LazyVal.value(0).then(do_print).then(incr).then(do_print).eval(lambda a: None)  

We basically just implemented JavaScript Promises.


Another great example of flow control is exceptions, and this is supported through what is known as the Try monad:

class Try(object):  
    # Bring a variadic function into the Try monad
    @classmethod
    def lift(cls, func):
        return lambda *a, **kw: cls.make(lambda: func(*a, **kw))

    # Bring a 0-ary function into the Try monad
    @classmethod
    def make(cls, get_value):
        try:
            val = get_value()
        except Exception, exc:
            return Failure(exc)
        if isinstance(val, cls):
            return val
        return Success(val)

class Success(Try):  
    def __init__(self, value):
        self.value = value

    def then(self, func):
        return Try.lift(lambda: func(self.value))

    def or_else(self, func):
        return self

    def get_or_raise(self):
        return self.value

class Failure(Try):  
    def __init__(self, error):
        self.error = error

    def then(self, func):
        return self

    def or_else(self, func):
        return Try.lift(lambda: func(self.error))

    def get_or_raise(self):
        raise self.error

divide = lambda (a, b): a / b  
do_print = lambda a: [print("a is {}".format(a)), a][1]  
do_log_err = lambda exc: print("Exception: {}".format(exc))

Success((1.0, 2.0)).then(divide).then(do_print).or_else(do_log_err)  
Success((1.0, 0.0)).then(divide).then(do_print).or_else(do_log_err)  

The output of this program is:

a is 0.5
Exception: float division by zero

Which is exactly correct!

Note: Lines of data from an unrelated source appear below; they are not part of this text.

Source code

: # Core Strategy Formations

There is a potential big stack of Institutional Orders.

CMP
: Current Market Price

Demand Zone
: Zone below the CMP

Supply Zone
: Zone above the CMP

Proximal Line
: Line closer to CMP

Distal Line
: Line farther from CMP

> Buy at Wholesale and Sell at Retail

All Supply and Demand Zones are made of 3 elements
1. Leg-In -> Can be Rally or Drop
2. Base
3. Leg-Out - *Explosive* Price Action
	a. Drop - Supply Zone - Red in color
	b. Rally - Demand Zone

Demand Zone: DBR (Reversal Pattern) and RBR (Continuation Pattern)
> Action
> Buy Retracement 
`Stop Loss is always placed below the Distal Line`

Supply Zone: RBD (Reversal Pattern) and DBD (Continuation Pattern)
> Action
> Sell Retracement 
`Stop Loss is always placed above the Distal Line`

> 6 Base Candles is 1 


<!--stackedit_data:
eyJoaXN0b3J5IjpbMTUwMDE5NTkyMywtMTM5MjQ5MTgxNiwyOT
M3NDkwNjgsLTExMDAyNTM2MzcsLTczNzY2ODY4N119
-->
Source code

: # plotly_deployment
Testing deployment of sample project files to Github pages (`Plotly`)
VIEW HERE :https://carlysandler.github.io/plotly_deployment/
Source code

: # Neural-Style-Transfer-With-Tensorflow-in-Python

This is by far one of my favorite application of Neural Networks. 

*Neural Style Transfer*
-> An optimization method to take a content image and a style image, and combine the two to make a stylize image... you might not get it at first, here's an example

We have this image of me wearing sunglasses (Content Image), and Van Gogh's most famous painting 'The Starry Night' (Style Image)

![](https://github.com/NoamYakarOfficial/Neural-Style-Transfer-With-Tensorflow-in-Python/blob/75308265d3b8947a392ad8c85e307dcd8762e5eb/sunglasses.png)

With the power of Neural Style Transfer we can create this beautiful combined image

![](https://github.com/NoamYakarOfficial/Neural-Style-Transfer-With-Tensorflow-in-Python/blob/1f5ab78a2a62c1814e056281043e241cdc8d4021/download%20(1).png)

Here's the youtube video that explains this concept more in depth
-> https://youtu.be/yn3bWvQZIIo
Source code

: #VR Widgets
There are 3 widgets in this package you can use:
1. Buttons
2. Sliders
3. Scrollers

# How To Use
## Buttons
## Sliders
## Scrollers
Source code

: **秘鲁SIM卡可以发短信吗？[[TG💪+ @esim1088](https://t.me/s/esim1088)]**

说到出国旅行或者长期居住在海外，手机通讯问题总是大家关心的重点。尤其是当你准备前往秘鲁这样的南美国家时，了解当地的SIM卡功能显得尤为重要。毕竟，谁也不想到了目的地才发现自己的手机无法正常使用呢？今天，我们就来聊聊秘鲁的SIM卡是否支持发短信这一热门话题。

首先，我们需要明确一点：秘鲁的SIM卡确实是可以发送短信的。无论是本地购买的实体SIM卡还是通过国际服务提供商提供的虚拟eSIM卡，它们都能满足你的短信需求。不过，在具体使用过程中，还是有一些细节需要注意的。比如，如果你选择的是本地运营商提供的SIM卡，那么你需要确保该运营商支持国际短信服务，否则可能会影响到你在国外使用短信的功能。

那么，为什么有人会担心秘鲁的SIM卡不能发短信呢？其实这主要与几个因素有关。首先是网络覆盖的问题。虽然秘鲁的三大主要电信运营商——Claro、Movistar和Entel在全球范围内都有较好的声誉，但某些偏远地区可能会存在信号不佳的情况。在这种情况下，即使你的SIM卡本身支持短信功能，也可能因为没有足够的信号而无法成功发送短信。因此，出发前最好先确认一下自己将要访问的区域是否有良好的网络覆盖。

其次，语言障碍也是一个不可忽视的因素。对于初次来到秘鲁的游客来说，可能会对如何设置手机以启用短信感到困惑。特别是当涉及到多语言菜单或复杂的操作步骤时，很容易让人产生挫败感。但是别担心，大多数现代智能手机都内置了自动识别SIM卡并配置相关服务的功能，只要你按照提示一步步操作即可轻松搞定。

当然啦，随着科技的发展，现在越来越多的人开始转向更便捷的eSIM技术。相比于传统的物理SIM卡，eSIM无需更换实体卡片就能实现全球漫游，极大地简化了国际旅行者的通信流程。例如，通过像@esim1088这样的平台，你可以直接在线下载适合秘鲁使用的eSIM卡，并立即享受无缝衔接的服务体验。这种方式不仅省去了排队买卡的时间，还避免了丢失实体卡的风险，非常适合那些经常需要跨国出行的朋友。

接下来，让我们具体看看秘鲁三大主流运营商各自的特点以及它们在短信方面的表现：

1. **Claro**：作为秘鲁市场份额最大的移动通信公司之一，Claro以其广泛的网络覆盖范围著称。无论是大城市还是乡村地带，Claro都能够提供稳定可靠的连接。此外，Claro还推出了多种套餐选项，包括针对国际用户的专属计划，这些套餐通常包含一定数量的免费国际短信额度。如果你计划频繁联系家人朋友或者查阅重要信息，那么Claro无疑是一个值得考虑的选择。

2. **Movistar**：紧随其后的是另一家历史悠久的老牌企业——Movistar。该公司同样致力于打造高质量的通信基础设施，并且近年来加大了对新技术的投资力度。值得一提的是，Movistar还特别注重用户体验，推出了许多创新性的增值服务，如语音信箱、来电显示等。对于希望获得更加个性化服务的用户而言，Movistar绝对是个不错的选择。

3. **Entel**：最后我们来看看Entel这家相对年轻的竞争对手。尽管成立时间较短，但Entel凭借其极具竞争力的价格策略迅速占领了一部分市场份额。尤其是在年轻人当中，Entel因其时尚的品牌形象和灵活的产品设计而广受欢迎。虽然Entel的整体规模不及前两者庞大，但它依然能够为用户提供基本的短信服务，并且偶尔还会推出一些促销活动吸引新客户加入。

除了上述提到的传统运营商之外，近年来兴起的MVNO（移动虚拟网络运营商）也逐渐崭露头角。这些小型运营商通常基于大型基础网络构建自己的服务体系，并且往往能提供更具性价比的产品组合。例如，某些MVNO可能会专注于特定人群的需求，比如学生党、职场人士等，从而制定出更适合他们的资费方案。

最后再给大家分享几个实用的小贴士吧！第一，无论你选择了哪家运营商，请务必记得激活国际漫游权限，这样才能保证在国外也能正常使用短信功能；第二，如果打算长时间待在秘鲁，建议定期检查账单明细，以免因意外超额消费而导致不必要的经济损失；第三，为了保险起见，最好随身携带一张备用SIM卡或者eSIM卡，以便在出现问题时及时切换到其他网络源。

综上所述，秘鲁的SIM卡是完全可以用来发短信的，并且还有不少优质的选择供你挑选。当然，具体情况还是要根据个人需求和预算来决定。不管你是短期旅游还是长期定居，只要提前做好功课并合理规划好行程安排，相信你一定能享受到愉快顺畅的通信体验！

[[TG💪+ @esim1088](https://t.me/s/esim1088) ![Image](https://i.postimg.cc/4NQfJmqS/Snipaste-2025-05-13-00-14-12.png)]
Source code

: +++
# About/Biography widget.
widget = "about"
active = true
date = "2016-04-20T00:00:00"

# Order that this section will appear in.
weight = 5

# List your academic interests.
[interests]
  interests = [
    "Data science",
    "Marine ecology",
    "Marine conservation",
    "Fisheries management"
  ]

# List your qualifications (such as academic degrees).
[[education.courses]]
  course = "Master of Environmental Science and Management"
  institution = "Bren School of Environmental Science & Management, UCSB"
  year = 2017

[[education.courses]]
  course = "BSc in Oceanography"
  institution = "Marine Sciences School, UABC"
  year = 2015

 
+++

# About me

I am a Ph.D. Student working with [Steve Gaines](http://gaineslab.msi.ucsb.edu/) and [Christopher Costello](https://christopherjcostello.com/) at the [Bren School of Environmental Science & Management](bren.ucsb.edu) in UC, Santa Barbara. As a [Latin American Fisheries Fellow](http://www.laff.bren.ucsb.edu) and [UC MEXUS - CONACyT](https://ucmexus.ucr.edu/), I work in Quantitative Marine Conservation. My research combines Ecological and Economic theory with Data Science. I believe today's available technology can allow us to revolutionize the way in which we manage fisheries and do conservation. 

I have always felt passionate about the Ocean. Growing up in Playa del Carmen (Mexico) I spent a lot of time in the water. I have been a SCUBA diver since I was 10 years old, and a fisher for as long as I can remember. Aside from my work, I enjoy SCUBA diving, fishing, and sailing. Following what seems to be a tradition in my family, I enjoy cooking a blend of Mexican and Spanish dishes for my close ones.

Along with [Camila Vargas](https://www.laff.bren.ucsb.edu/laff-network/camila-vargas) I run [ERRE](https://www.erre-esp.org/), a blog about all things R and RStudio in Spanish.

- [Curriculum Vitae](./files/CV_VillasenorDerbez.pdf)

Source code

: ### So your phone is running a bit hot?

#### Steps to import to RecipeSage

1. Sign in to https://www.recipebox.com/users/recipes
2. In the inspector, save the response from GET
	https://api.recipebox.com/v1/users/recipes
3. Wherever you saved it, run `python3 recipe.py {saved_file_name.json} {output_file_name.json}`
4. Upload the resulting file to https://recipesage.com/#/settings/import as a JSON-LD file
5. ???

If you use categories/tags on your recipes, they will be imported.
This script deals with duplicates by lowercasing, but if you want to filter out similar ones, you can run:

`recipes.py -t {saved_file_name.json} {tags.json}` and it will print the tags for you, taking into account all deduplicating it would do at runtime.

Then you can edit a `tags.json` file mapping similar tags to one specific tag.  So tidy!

You might have noticed that Success and Failure are nearly symmetrical; I find this to be one of the most elegant monads because it brings what seems like quite a janky type of control flow (one which C and Go don’t even implement) under the same understandable umbrella as the other monadic flows.

Syntax as an Interface, Reprise

Core to all of the monads we’ve explored today is a small interface:

  • A classmethod which maps values from regular Pythonic control flow into the monad (e.g. LazyVal.value or Val itself); and
  • A method on a monad which takes a function and returns a new monad representing the composition of the two pipes in the pipeline (then());

There are other optional parts to the interface, including:

  • Ways of getting values back out of a monad (e.g. Try.get_or_raise, LazyVal.eval)
  • Additional means of composition (e.g. Try.or_else)
  • Ways of transforming functions from a => b into a => monad[b] (e.g. Try.lift)

Again, let’s pretend we were in a language where the entire program had to evaluate to a single expression. Would we need a call to .then() for every ‘line’ of our program? Well, Haskell implements something called ‘do-notation’ wherein a series of statements operating under a monad can be strung together in a classical imperative programming style. This is the ‘programmable semicolon’ of monad lore:

do a <- Val(0)  
   print a
   a <- incr(a)
   print a

We’ve defined what it means to do one thing ‘and then’ do another thing by implementing a simple interface, and now our program can be a ‘pure’ expression whilst still having all the ordered I/O side-effects we need.


I dont expect Python to implement something like a do-notation, but perspective is worth 80 IQ points. It’s worth noting that Twisted’s Deferreds and JavaScript’s Promises are effectively a combination of the LazyVal and Try monads. Go forth and program semicolons!